Su Google avevi accesso a miliardi di siti, il più comune per gli studenti era Wikipedia, ora praticamente mai consultato dalla generazione Z. 

Era ottimo per fare ricerche e presentazioni scolastiche: la maggior parte di noi cercava l'argomento su Google aggiungendo il collegamento diretto a Wikipedia, copia e incolla e la ricerca era fatta. 

Google o Wikipedia però non erano interattivi: non puoi scrivere sulla barra di ricerca "fammi un riassunto sulla seconda guerra mondiale" o "completa questi esercizi di scienze ". Questi motori di ricerca forniscono informazioni ma non elaborano la risposta.

Il 30 novembre 2022 nasce la più famosa intelligenza artificiale attualmente utilizzata: ChatGPT.

E’ un app semplice, immediata e intuitiva da usare (e da qui si spiega il suo successo): l'app appena la scarichi si apre con una linea di testo in cui puoi chiedere di tutto. 

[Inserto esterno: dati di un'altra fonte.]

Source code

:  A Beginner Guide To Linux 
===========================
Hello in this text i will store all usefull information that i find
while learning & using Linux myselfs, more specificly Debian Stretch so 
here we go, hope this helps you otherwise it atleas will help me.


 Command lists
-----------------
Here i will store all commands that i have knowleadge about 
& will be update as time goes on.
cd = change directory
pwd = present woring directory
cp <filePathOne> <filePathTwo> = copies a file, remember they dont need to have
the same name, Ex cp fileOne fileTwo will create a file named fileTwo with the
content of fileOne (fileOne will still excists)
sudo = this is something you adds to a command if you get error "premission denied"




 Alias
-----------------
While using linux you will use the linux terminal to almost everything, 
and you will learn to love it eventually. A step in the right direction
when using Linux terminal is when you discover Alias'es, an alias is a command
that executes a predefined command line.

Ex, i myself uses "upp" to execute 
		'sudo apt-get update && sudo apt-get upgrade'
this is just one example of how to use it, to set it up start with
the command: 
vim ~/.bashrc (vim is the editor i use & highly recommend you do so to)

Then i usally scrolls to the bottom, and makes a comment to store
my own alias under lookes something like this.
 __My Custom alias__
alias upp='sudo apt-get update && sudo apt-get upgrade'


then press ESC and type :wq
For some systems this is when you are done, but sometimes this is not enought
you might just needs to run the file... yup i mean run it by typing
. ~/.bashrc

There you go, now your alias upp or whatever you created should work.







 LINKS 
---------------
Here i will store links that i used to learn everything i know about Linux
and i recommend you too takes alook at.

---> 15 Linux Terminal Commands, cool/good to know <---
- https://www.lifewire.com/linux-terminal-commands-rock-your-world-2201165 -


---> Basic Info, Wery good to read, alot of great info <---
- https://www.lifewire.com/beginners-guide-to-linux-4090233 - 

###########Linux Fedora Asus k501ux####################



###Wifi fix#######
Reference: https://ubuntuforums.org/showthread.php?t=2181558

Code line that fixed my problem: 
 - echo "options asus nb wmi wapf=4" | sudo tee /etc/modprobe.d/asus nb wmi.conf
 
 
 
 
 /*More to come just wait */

Le risposte sono veloci e facili da comprendere. Se non hai capito un argomento, te lo può rispiegare in un modo più semplice e sintetico, oppure approfondisce con parole più complesse. ChatGPT risponderà in modo gentile e pacato, quasi facendoti socializzare con lei, fino a farti credere che in realtà non sia solo un'applicazione ma qualcosa di più: diventa un'amica, una confidente, una parte essenziale della tua vita della quale non potrai più fare a meno. 

Non sai cosa metterti per un’occasione speciale? Chiedi a ChatGPT.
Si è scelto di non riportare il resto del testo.